Cardiac magnetic resonance and computed tomography angiography for clinical imaging of stable coronary artery disease
Grigorios Korosoglou, MD, Sven Giusca, MD, Gitsios Gitsioudis, MD, Christian Erbel, MD, Hugo A Katus, MD · Narrative review
BlueRipple Assessment
Two non-invasive tests, two different strengths — this review frames cardiac MRI and CT angiography as complementary rather than competing tools for stable coronary disease.
The division of labor is clean: CT angiography excels at anatomy and plaque, showing the arteries and what lines them; MRI excels at function, showing how the heart muscle moves and whether it’s getting enough blood. Used together, the authors argue, they diagnose and risk-stratify stable CAD with a depth neither achieves alone — while honestly noting that neither yet fully replaces invasive angiography.
The practical takeaway is to play to each test’s strength to spare patients unnecessary invasive procedures.
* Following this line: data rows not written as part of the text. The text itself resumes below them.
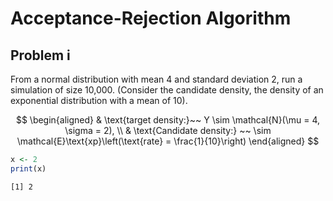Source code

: # Acceptance-Rejection Algorithm

## Problem i

From a normal distribution with mean 4 and standard deviation 2, run a
simulation of size 10,000. (Consider the candidate density, the density
of an exponential distribution with a mean of 10).

$$
\begin{aligned}
& \text{target density:}~~ Y \sim \mathcal{N}(\mu = 4, \sigma = 2), \\
& \text{Candidate density:} ~~ \sim \mathcal{E}\text{xp}\left(\text{rate} = \frac{1}{10}\right)
\end{aligned}
$$

``` r
x <- 2
print(x)
```

    [1] 2
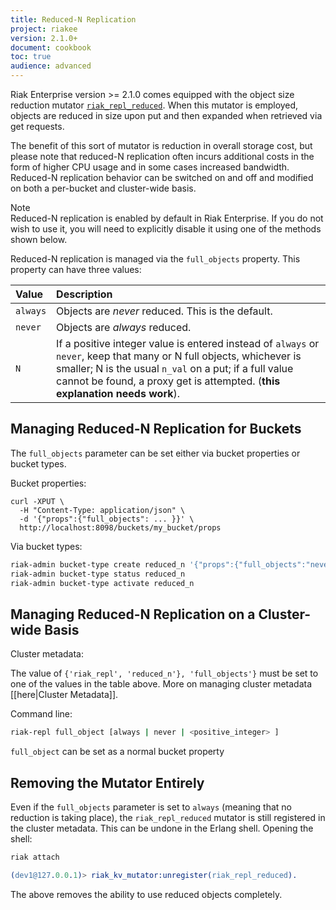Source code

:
 ```yaml
---
title: Reduced-N Replication
project: riakee
version: 2.1.0+
document: cookbook
toc: true
audience: advanced
---
```


Riak Enterprise version >= 2.1.0 comes equipped with the object size reduction mutator [`riak_repl_reduced`](https://github.com/basho/riak_repl/blob/develop/src/riak_repl_reduced.erl). When this mutator is employed, objects are reduced in size upon put and then expanded when retrieved via get requests.

The benefit of this sort of mutator is reduction in overall storage cost, but please note that reduced-N replication often incurs additional costs in the form of higher CPU usage and in some cases increased bandwidth. Reduced-N replication behavior can be switched on and off and modified on both a per-bucket and cluster-wide basis.

<div class="note">
<div class="title">Note</div>
Reduced-N replication is enabled by default in Riak Enterprise. If you do not wish to use it, you will need to explicitly disable it using one of the methods shown below.
</div>

Reduced-N replication is managed via the `full_objects` property. This property can have three values:

Value | Description
:-----|:-----------
`always` | Objects are *never* reduced. This is the default.
`never` | Objects are *always* reduced.
`N` | If a positive integer value is entered instead of `always` or `never`, keep that many or N full objects, whichever is smaller; N is the usual `n_val` on a put; if a full value cannot be found, a proxy get is attempted. (**this explanation needs work**).

## Managing Reduced-N Replication for Buckets

The `full_objects` parameter can be set either via bucket properties or bucket types.

Bucket properties:

```curl
curl -XPUT \
  -H "Content-Type: application/json" \
  -d '{"props":{"full_objects": ... }}' \
  http://localhost:8098/buckets/my_bucket/props
```

Via bucket types:

```bash
riak-admin bucket-type create reduced_n '{"props":{"full_objects":"never"}}'
riak-admin bucket-type status reduced_n
riak-admin bucket-type activate reduced_n
```

## Managing Reduced-N Replication on a Cluster-wide Basis

Cluster metadata:

The value of `{'riak_repl', 'reduced_n'}, 'full_objects'}` must be set to one of the values in the table above. More on managing cluster metadata [[here|Cluster Metadata]].

Command line:

```bash
riak-repl full_object [always | never | <positive_integer> ]
```

`full_object` can be set as a normal bucket property

## Removing the Mutator Entirely

Even if the `full_objects` parameter is set to `always` (meaning that no reduction is taking place), the `riak_repl_reduced` mutator is still registered in the cluster metadata. This can be undone in the Erlang shell. Opening the shell:

```bash
riak attach
```

```erlang
(dev1@127.0.0.1)> riak_kv_mutator:unregister(riak_repl_reduced).
```

The above removes the ability to use reduced objects completely.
The resistance comes from interventional cardiologists and imaging traditionalists wary of workflow and reimbursement disruption.
We rate the evidence moderate: a heavily referenced (175 citations) review from respected, conflict-free academics, but a synthesis rather than new data — and now a decade old in a field that has moved quickly. Its clinical significance is moderate: a sensible non-invasive strategy, bounded by the fact that the modalities complement rather than supplant catheterization.
The original source
Korosoglou G, Giusca S, Gitsioudis G, Erbel C, Katus HA. Cardiac magnetic resonance and computed tomography angiography for clinical imaging of stable coronary artery disease. Diagnostic classification and risk stratification. Front Physiol. 2014 Aug 6;5:291.